Canary Capital Revamps SEC Filing for Game-Changing Solana ETF with Staking Component
Wall Street's latest crypto play just leveled up—and it's targeting Solana's yield potential.
BREAKING: CANARY CAPITAL FILES UPDATED SOLANA ETF PROPOSAL
The amended SEC filing now incorporates staking rewards directly into the ETF structure, a move that could reshape how traditional investors access crypto yields. This isn't just another crypto fund—it's a full-scale institutional embrace of proof-of-stake mechanics.
Why This Filing Changes Everything
By bundling staking yields with price exposure, Canary Capital bypasses the typical investor headache of managing validators or dealing with unstaking periods. The filing reveals a sophisticated mechanism for automatically compounding staking rewards back into the fund—cutting out three middlemen in the process.
Regulatory Hurdles Remain
The SEC still hasn't warmed to crypto staking products, despite growing pressure from asset managers. Canary's filing aggressively addresses custody concerns and reward distribution transparency—likely anticipating regulatory pushback.
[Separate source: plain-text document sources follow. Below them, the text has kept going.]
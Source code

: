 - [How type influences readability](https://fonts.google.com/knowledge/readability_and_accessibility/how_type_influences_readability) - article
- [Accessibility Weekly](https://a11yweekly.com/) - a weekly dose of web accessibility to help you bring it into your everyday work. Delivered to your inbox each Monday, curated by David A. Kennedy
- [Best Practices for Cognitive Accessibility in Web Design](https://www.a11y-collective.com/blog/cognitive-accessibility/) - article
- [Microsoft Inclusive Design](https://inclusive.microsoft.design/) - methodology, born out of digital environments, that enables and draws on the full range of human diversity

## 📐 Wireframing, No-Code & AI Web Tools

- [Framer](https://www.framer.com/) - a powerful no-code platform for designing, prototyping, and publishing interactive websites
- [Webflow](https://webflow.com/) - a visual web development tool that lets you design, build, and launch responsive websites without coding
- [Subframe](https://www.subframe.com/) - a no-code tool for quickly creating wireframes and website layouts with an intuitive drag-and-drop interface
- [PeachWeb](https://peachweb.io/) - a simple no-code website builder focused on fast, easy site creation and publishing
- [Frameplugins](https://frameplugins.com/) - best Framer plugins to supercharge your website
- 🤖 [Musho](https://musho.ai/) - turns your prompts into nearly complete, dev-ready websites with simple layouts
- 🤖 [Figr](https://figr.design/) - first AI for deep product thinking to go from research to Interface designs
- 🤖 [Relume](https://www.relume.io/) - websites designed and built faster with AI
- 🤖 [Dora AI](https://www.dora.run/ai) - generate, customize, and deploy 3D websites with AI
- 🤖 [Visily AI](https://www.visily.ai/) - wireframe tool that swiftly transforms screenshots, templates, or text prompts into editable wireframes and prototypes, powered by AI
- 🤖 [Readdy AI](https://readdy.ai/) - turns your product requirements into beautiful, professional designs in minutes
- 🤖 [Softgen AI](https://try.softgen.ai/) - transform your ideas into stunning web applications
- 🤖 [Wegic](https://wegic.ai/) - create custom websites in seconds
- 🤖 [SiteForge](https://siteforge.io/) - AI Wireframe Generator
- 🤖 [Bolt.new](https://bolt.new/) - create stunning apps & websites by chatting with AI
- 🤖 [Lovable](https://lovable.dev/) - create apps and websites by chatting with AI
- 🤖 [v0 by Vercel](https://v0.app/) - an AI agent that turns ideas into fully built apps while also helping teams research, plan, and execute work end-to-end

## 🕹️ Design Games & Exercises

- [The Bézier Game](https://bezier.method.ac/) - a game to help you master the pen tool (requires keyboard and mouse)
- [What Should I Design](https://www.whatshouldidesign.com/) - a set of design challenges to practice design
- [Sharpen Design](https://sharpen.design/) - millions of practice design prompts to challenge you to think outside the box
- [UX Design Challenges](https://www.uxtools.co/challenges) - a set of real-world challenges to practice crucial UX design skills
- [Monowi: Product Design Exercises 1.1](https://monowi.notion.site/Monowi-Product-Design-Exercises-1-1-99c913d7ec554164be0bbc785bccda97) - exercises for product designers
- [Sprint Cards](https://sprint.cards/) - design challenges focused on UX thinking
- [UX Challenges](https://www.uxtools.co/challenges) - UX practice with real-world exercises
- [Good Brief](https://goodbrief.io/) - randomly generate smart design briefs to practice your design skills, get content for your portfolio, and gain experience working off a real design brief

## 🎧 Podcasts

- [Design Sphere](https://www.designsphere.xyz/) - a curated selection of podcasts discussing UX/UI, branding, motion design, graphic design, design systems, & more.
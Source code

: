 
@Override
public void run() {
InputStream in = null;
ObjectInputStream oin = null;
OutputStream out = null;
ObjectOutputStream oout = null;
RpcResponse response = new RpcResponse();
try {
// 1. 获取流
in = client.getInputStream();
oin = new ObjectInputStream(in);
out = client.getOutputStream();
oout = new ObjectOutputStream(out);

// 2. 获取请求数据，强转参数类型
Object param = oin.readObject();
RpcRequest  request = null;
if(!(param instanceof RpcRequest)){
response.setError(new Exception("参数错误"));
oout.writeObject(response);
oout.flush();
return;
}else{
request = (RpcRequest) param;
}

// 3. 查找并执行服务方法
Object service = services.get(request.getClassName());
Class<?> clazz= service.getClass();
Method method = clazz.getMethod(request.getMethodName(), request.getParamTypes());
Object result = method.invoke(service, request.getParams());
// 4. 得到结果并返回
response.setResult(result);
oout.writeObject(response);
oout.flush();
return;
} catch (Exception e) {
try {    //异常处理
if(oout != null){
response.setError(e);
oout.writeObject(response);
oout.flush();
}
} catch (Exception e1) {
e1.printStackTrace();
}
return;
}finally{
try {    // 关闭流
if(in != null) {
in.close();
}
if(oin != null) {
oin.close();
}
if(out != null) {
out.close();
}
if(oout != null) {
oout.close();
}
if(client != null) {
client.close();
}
Wall Street's latest attempt to package decentralized finance for traditional portfolios—because why understand the technology when you can just buy the wrapper?

Canary Capital has submitted an updated S1 application with the SEC for a solana ETF that would include both holding and staking SOL tokens. The firm had initially filed for a spot SOL ETF in October 2024.
ETF Structure and Staking
The Canary Marinade Solana ETF is an exchange-traded product, that issues shares, which trade on the Cboe BZX Exchange. Its main goal is to track the price of SOL held by the trust, while a secondary goal is to earn additional SOL through staking in Solana’s proof-of-stake network. The ETF calculates its net asset value (NAV) using the CoinDesk Solana pricing benchmark.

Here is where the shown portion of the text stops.